▸ **INSTRUCTIONS FOR THE TASK**: Copy out each line of the data that contains "clone".

▸ **RECORD EXTRACTS**:
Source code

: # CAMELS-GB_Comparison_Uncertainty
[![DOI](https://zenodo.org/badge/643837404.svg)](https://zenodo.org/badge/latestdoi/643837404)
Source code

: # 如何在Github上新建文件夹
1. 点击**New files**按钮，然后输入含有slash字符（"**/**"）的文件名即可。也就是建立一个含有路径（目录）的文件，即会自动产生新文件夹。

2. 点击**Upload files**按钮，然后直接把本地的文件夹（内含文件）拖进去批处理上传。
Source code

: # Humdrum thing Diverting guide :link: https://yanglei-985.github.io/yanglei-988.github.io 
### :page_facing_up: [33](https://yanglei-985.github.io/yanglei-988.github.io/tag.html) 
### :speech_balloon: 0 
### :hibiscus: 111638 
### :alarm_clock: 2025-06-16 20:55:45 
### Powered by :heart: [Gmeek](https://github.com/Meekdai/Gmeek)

--

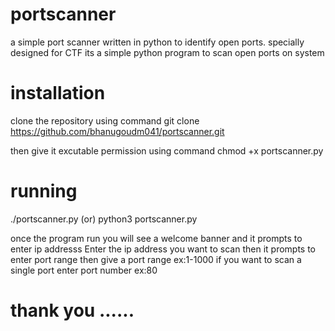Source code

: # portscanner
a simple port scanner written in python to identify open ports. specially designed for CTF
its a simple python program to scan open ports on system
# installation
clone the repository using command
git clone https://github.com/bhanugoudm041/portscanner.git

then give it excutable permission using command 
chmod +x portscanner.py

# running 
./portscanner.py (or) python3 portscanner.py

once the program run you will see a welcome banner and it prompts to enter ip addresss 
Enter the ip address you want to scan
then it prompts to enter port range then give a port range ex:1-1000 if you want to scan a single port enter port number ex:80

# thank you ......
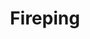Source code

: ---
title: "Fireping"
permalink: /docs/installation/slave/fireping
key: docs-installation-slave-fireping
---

▸ **ANSWER BOX**:
clone the repository using command
git clone https://github.com/bhanugoudm041/portscanner.git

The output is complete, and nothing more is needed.